Task instructions:
In the copy, keep every record exact and leave out all images.
-*-*-
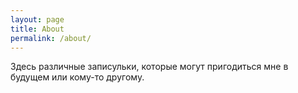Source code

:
 ```yaml
---
layout: page
title: About
permalink: /about/
---
```


Здесь различные записульки, которые могут пригодиться мне в будущем или кому-то другому.
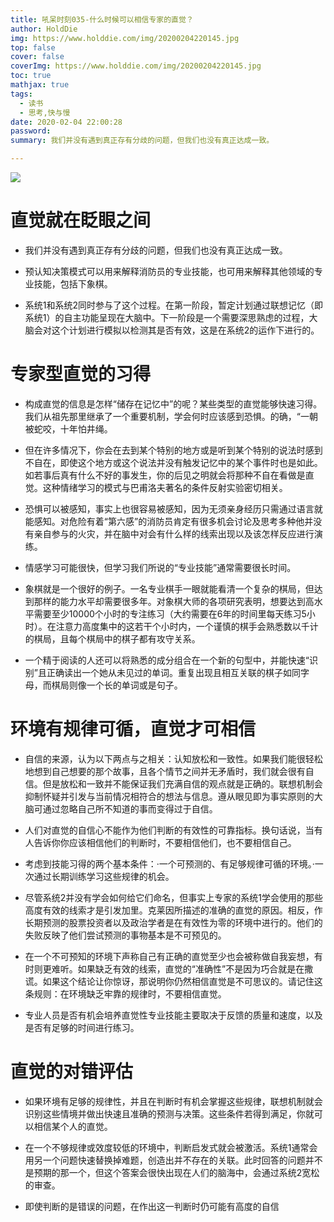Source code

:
 ```yaml
---
title: 吼呆时刻035-什么时候可以相信专家的直觉？
author: HoldDie
img: https://www.holddie.com/img/20200204220145.jpg
top: false
cover: false
coverImg: https://www.holddie.com/img/20200204220145.jpg
toc: true
mathjax: true
tags:
  - 读书
  - 思考,快与慢
date: 2020-02-04 22:00:28
password:
summary: 我们并没有遇到真正存有分歧的问题，但我们也没有真正达成一致。

---
```




![](https://www.holddie.com/img/20200204220145.jpg)



# 直觉就在眨眼之间

- 我们并没有遇到真正存有分歧的问题，但我们也没有真正达成一致。



- 预认知决策模式可以用来解释消防员的专业技能，也可用来解释其他领域的专业技能，包括下象棋。



- 系统1和系统2同时参与了这个过程。在第一阶段，暂定计划通过联想记忆（即系统1）的自主功能呈现在大脑中。下一阶段是一个需要深思熟虑的过程，大脑会对这个计划进行模拟以检测其是否有效，这是在系统2的运作下进行的。





# 专家型直觉的习得

- 构成直觉的信息是怎样“储存在记忆中”的呢？某些类型的直觉能够快速习得。我们从祖先那里继承了一个重要机制，学会何时应该感到恐惧。的确，“一朝被蛇咬，十年怕井绳。



- 但在许多情况下，你会在去到某个特别的地方或是听到某个特别的说法时感到不自在，即使这个地方或这个说法并没有触发记忆中的某个事件时也是如此。如若事后真有什么不好的事发生，你的后见之明就会将那种不自在看做是直觉。这种情绪学习的模式与巴甫洛夫著名的条件反射实验密切相关。



- 恐惧可以被感知，事实上也很容易被感知，因为无须亲身经历只需通过语言就能感知。对危险有着“第六感”的消防员肯定有很多机会讨论及思考多种他并没有亲自参与的火灾，并在脑中对会有什么样的线索出现以及该怎样反应进行演练。



- 情感学习可能很快，但学习我们所说的“专业技能”通常需要很长时间。



- 象棋就是一个很好的例子。一名专业棋手一眼就能看清一个复杂的棋局，但达到那样的能力水平却需要很多年。对象棋大师的各项研究表明，想要达到高水平需要至少10000个小时的专注练习（大约需要在6年的时间里每天练习5小时）。在注意力高度集中的这若干个小时内，一个谨慎的棋手会熟悉数以千计的棋局，且每个棋局中的棋子都有攻守关系。



- 一个精于阅读的人还可以将熟悉的成分组合在一个新的句型中，并能快速“识别”且正确读出一个她从未见过的单词。重复出现且相互关联的棋子如同字母，而棋局则像一个长的单词或是句子。





# 环境有规律可循，直觉才可相信

- 自信的来源，认为以下两点与之相关：认知放松和一致性。如果我们能很轻松地想到自己想要的那个故事，且各个情节之间并无矛盾时，我们就会很有自信。但是放松和一致并不能保证我们充满自信的观点就是正确的。联想机制会抑制怀疑并引发与当前情况相符合的想法与信息。遵从眼见即为事实原则的大脑可通过忽略自己所不知道的事而变得过于自信。



- 人们对直觉的自信心不能作为他们判断的有效性的可靠指标。换句话说，当有人告诉你你应该相信他们的判断时，不要相信他们，也不要相信自己。



- 考虑到技能习得的两个基本条件：·一个可预测的、有足够规律可循的环境。·一次通过长期训练学习这些规律的机会。



- 尽管系统2并没有学会如何给它们命名，但事实上专家的系统1学会使用的那些高度有效的线索才是引发加里。克莱因所描述的准确的直觉的原因。相反，作长期预测的股票投资者以及政治学者是在有效性为零的环境中进行的。他们的失败反映了他们尝试预测的事物基本是不可预见的。



- 在一个不可预知的环境下声称自己有正确的直觉至少也会被称做自我妄想，有时则更难听。如果缺乏有效的线索，直觉的“准确性”不是因为巧合就是在撒谎。如果这个结论让你惊讶，那说明你仍然相信直觉是不可思议的。请记住这条规则：在环境缺乏牢靠的规律时，不要相信直觉。



- 专业人员是否有机会培养直觉性专业技能主要取决于反馈的质量和速度，以及是否有足够的时间进行练习。



# 直觉的对错评估

- 如果环境有足够的规律性，并且在判断时有机会掌握这些规律，联想机制就会识别这些情境并做出快速且准确的预测与决策。这些条件若得到满足，你就可以相信某个人的直觉。



- 在一个不够规律或效度较低的环境中，判断启发式就会被激活。系统1通常会用另一个问题快速替换掉难题，创造出并不存在的关联。此时回答的问题并不是预期的那一个，但这个答案会很快出现在人们的脑海中，会通过系统2宽松的审查。



- 即使判断的是错误的问题，在作出这一判断时仍可能有高度的自信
-*-*-
Finished task:
Source code

:
 ```yaml
---
layout: page
title: About
permalink: /about/
---
```


Здесь различные записульки, которые могут пригодиться мне в будущем или кому-то другому.
Source code

:
 ```yaml
---
title: 吼呆时刻035-什么时候可以相信专家的直觉？
author: HoldDie
img: https://www.holddie.com/img/20200204220145.jpg
top: false
cover: false
coverImg: https://www.holddie.com/img/20200204220145.jpg
toc: true
mathjax: true
tags:
  - 读书
  - 思考,快与慢
date: 2020-02-04 22:00:28
password:
summary: 我们并没有遇到真正存有分歧的问题，但我们也没有真正达成一致。

---
```




![](https://www.holddie.com/img/20200204220145.jpg)



# 直觉就在眨眼之间

- 我们并没有遇到真正存有分歧的问题，但我们也没有真正达成一致。



- 预认知决策模式可以用来解释消防员的专业技能，也可用来解释其他领域的专业技能，包括下象棋。



- 系统1和系统2同时参与了这个过程。在第一阶段，暂定计划通过联想记忆（即系统1）的自主功能呈现在大脑中。下一阶段是一个需要深思熟虑的过程，大脑会对这个计划进行模拟以检测其是否有效，这是在系统2的运作下进行的。





# 专家型直觉的习得

- 构成直觉的信息是怎样“储存在记忆中”的呢？某些类型的直觉能够快速习得。我们从祖先那里继承了一个重要机制，学会何时应该感到恐惧。的确，“一朝被蛇咬，十年怕井绳。



- 但在许多情况下，你会在去到某个特别的地方或是听到某个特别的说法时感到不自在，即使这个地方或这个说法并没有触发记忆中的某个事件时也是如此。如若事后真有什么不好的事发生，你的后见之明就会将那种不自在看做是直觉。这种情绪学习的模式与巴甫洛夫著名的条件反射实验密切相关。



- 恐惧可以被感知，事实上也很容易被感知，因为无须亲身经历只需通过语言就能感知。对危险有着“第六感”的消防员肯定有很多机会讨论及思考多种他并没有亲自参与的火灾，并在脑中对会有什么样的线索出现以及该怎样反应进行演练。



- 情感学习可能很快，但学习我们所说的“专业技能”通常需要很长时间。



- 象棋就是一个很好的例子。一名专业棋手一眼就能看清一个复杂的棋局，但达到那样的能力水平却需要很多年。对象棋大师的各项研究表明，想要达到高水平需要至少10000个小时的专注练习（大约需要在6年的时间里每天练习5小时）。在注意力高度集中的这若干个小时内，一个谨慎的棋手会熟悉数以千计的棋局，且每个棋局中的棋子都有攻守关系。



- 一个精于阅读的人还可以将熟悉的成分组合在一个新的句型中，并能快速“识别”且正确读出一个她从未见过的单词。重复出现且相互关联的棋子如同字母，而棋局则像一个长的单词或是句子。





# 环境有规律可循，直觉才可相信

- 自信的来源，认为以下两点与之相关：认知放松和一致性。如果我们能很轻松地想到自己想要的那个故事，且各个情节之间并无矛盾时，我们就会很有自信。但是放松和一致并不能保证我们充满自信的观点就是正确的。联想机制会抑制怀疑并引发与当前情况相符合的想法与信息。遵从眼见即为事实原则的大脑可通过忽略自己所不知道的事而变得过于自信。



- 人们对直觉的自信心不能作为他们判断的有效性的可靠指标。换句话说，当有人告诉你你应该相信他们的判断时，不要相信他们，也不要相信自己。



- 考虑到技能习得的两个基本条件：·一个可预测的、有足够规律可循的环境。·一次通过长期训练学习这些规律的机会。



- 尽管系统2并没有学会如何给它们命名，但事实上专家的系统1学会使用的那些高度有效的线索才是引发加里。克莱因所描述的准确的直觉的原因。相反，作长期预测的股票投资者以及政治学者是在有效性为零的环境中进行的。他们的失败反映了他们尝试预测的事物基本是不可预见的。



- 在一个不可预知的环境下声称自己有正确的直觉至少也会被称做自我妄想，有时则更难听。如果缺乏有效的线索，直觉的“准确性”不是因为巧合就是在撒谎。如果这个结论让你惊讶，那说明你仍然相信直觉是不可思议的。请记住这条规则：在环境缺乏牢靠的规律时，不要相信直觉。



- 专业人员是否有机会培养直觉性专业技能主要取决于反馈的质量和速度，以及是否有足够的时间进行练习。



# 直觉的对错评估

- 如果环境有足够的规律性，并且在判断时有机会掌握这些规律，联想机制就会识别这些情境并做出快速且准确的预测与决策。这些条件若得到满足，你就可以相信某个人的直觉。



- 在一个不够规律或效度较低的环境中，判断启发式就会被激活。系统1通常会用另一个问题快速替换掉难题，创造出并不存在的关联。此时回答的问题并不是预期的那一个，但这个答案会很快出现在人们的脑海中，会通过系统2宽松的审查。



- 即使判断的是错误的问题，在作出这一判断时仍可能有高度的自信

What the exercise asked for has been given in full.